EXERCISE GOAL —
For every line in the records below that holds "button", make a copy.
:: PROVIDED MATERIAL
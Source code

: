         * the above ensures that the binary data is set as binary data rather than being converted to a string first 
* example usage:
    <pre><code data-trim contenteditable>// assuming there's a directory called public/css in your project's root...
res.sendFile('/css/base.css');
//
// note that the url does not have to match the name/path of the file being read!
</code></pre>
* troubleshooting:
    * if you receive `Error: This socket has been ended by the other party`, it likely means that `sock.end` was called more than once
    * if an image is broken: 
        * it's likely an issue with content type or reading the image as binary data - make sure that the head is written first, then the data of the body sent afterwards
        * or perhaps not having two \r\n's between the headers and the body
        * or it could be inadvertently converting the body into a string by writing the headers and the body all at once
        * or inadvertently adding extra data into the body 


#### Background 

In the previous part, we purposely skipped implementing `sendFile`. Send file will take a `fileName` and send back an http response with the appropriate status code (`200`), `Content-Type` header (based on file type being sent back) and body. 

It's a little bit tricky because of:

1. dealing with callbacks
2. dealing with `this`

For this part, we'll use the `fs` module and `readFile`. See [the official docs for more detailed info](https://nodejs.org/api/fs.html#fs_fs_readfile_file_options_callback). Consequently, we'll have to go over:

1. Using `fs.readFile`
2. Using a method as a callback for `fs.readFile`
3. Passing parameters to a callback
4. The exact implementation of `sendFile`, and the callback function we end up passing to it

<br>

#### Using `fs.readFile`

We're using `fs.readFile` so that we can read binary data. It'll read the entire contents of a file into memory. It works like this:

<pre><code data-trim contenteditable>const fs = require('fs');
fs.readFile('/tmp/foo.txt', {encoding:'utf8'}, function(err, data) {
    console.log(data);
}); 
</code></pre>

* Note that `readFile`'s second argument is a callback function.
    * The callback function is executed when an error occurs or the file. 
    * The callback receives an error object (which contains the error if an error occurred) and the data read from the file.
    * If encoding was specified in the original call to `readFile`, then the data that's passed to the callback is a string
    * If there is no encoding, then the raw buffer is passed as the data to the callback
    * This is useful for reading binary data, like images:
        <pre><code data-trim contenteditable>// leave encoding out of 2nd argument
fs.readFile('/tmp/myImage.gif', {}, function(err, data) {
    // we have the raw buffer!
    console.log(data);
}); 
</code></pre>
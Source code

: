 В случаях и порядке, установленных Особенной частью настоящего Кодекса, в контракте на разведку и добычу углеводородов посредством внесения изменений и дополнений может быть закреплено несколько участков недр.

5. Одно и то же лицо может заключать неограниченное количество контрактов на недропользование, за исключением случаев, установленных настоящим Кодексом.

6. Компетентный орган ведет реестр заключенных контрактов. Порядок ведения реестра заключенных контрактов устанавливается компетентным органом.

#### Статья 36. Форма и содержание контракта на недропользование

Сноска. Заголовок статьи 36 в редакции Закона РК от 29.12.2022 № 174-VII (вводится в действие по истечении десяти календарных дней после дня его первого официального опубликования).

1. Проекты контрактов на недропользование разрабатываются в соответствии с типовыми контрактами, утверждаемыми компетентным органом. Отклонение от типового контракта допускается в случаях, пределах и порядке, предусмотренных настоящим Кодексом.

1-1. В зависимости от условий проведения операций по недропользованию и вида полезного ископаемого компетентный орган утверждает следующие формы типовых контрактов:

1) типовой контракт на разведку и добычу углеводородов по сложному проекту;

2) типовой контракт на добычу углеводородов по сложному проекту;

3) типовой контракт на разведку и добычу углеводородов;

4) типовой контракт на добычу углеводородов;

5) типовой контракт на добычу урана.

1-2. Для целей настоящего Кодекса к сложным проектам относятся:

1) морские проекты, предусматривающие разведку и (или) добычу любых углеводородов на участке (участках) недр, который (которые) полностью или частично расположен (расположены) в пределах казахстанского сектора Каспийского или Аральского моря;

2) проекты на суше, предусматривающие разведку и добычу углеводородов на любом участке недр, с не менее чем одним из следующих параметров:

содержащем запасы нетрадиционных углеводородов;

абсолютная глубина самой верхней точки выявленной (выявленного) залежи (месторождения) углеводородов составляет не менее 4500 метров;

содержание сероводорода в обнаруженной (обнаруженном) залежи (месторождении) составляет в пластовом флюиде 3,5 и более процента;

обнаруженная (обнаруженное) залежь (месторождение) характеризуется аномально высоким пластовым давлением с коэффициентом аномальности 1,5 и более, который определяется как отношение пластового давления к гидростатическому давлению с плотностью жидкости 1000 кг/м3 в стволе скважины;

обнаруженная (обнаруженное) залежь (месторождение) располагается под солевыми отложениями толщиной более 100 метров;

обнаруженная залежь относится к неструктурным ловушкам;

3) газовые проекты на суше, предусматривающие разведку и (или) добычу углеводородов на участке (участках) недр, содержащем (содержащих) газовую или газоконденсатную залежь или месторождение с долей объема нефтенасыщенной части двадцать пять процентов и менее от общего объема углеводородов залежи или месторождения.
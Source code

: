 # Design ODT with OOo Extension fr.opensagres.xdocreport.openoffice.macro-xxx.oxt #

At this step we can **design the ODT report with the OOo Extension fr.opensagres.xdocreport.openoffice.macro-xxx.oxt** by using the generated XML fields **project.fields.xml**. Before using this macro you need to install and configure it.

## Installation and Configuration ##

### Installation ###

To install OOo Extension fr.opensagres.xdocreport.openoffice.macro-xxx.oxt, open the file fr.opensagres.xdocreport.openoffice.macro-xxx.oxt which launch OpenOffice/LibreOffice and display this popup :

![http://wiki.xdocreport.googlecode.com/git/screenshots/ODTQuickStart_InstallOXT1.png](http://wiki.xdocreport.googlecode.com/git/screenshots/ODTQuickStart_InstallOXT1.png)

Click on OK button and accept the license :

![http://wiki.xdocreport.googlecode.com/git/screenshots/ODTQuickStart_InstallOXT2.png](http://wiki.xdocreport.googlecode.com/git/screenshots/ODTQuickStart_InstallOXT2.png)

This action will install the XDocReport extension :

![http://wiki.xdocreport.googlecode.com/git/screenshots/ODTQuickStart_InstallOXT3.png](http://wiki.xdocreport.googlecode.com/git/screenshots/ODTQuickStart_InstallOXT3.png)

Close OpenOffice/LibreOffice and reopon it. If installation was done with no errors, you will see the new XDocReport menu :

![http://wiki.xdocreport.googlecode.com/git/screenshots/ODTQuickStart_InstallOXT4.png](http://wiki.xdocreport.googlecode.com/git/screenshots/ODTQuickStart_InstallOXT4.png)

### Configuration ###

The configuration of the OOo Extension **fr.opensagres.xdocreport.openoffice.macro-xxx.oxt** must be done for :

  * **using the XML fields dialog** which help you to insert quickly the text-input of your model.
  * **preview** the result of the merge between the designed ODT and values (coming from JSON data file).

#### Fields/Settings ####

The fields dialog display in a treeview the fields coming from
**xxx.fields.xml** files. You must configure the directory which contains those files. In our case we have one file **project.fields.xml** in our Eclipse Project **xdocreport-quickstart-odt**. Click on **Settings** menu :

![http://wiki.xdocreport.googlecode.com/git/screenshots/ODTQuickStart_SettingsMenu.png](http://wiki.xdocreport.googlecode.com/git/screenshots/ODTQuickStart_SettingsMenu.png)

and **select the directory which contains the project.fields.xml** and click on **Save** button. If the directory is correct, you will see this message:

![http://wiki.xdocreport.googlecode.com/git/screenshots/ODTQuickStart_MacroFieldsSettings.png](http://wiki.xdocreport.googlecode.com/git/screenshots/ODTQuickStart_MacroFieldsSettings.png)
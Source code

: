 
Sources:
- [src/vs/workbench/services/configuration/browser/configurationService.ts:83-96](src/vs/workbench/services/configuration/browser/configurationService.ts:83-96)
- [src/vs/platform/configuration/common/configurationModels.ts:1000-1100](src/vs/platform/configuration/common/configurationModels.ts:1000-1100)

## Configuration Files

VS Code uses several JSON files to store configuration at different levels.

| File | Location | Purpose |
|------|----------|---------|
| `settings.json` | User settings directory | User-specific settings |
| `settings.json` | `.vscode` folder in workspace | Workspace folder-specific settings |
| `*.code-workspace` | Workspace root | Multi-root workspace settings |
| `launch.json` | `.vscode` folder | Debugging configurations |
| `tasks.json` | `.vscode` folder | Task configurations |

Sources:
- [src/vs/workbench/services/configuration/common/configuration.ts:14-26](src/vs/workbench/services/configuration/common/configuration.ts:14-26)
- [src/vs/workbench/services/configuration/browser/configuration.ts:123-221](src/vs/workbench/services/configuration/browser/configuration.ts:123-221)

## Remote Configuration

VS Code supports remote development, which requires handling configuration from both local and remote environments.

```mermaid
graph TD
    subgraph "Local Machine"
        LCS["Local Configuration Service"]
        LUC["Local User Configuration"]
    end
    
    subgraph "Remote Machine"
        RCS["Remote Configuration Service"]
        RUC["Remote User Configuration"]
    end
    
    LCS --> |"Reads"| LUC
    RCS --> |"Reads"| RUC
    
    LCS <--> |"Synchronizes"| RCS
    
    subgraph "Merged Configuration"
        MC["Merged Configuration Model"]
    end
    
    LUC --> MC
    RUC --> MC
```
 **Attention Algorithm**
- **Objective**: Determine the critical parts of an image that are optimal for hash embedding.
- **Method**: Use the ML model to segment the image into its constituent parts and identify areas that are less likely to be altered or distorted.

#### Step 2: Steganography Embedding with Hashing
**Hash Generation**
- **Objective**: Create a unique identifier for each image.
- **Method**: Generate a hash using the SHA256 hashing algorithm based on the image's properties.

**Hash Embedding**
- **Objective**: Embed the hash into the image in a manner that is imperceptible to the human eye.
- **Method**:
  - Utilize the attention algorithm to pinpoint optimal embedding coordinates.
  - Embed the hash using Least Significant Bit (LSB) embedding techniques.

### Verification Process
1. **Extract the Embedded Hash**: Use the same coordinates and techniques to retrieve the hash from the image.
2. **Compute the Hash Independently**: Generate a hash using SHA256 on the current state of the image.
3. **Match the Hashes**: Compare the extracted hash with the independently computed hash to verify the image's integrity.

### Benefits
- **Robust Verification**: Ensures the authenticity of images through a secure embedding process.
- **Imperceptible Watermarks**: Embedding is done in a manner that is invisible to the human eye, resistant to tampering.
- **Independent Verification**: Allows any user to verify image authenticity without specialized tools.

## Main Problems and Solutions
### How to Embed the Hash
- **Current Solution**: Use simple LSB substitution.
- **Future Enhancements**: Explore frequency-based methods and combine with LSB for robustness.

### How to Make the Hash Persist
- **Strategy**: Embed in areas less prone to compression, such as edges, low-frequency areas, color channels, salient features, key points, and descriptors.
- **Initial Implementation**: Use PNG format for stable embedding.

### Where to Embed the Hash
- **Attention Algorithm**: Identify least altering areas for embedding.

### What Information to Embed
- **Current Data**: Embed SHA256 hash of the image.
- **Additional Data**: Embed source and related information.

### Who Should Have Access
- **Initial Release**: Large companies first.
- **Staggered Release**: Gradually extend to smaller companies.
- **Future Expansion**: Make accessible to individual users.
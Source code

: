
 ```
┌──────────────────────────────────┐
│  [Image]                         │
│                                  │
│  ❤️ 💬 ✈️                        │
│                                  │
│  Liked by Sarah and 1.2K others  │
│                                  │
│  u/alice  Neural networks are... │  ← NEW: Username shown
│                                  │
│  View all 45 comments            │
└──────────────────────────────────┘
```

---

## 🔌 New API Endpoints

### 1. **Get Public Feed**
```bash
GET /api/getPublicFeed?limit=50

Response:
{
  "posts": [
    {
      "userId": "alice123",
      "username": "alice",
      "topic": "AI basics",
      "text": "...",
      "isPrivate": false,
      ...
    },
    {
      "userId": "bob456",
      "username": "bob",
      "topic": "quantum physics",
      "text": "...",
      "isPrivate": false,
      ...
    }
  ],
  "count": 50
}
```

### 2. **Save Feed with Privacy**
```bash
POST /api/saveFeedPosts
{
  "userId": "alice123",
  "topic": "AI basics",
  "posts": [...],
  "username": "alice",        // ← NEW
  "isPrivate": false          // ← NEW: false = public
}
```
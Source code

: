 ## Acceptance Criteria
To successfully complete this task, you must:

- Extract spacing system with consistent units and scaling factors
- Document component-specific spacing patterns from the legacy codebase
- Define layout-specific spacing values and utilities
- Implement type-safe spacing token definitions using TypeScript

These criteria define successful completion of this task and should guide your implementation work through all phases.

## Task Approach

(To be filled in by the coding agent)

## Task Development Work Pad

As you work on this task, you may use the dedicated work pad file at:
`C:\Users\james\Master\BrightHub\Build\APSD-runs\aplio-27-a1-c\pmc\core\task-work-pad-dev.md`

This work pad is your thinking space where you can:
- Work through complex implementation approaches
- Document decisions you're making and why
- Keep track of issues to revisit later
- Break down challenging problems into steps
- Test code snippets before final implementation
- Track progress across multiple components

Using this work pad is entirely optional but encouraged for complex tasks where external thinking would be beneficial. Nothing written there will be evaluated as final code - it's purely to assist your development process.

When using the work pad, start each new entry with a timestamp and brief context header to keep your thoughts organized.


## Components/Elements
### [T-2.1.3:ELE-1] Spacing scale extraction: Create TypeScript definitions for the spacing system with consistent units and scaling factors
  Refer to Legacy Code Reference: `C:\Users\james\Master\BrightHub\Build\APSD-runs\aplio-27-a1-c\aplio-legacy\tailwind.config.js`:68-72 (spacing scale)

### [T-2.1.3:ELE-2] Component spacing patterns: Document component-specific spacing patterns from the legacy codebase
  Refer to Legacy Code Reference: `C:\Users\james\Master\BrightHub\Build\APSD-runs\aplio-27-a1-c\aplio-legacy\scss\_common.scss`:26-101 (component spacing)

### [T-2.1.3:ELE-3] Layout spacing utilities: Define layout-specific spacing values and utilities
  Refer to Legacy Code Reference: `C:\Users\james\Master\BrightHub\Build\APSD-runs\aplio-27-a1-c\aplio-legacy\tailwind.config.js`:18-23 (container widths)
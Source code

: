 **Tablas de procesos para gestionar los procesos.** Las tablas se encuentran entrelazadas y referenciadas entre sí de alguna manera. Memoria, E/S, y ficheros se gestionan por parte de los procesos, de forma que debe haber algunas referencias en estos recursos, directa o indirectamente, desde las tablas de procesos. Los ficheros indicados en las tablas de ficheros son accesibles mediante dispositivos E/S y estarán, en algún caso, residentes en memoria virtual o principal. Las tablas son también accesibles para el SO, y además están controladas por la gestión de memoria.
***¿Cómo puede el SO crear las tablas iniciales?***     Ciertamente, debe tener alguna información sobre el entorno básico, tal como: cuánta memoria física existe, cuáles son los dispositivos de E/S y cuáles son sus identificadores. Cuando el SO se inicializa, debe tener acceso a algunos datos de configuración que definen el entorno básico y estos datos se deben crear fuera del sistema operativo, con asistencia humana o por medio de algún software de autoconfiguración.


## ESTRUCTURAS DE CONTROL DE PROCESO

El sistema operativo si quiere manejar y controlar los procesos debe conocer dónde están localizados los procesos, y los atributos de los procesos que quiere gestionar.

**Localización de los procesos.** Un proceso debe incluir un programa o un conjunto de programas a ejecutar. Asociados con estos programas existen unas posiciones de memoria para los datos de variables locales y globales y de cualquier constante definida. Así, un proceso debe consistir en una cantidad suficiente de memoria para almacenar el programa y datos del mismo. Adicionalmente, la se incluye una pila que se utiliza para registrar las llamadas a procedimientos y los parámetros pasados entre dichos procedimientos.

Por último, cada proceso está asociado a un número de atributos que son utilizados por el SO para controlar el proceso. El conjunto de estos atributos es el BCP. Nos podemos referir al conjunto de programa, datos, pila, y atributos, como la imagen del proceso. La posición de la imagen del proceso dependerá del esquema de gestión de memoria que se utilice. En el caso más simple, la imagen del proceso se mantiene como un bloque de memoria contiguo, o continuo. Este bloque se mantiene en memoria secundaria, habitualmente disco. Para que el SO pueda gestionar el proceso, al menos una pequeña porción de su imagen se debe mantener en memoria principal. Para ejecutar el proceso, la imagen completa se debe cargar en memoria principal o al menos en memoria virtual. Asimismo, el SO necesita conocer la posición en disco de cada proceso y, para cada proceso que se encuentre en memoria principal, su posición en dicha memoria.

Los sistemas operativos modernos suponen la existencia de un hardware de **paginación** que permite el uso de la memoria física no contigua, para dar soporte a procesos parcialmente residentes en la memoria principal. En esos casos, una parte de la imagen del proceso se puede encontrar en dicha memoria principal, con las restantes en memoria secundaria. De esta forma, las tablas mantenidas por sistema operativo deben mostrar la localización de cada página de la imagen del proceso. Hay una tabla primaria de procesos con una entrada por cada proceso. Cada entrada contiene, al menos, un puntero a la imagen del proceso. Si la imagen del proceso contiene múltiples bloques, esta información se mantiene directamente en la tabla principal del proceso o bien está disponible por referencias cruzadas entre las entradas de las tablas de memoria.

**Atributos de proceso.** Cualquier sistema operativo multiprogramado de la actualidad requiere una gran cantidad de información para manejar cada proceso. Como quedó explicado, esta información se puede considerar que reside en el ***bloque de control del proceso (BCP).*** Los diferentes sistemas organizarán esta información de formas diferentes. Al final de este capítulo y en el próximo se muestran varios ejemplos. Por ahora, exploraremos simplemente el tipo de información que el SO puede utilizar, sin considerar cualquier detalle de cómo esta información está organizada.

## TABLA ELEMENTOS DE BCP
::::
RESPONSE —
Click on OK button and accept the license :
and **select the directory which contains the project.fields.xml** and click on **Save** button. If the directory is correct, you will see this message:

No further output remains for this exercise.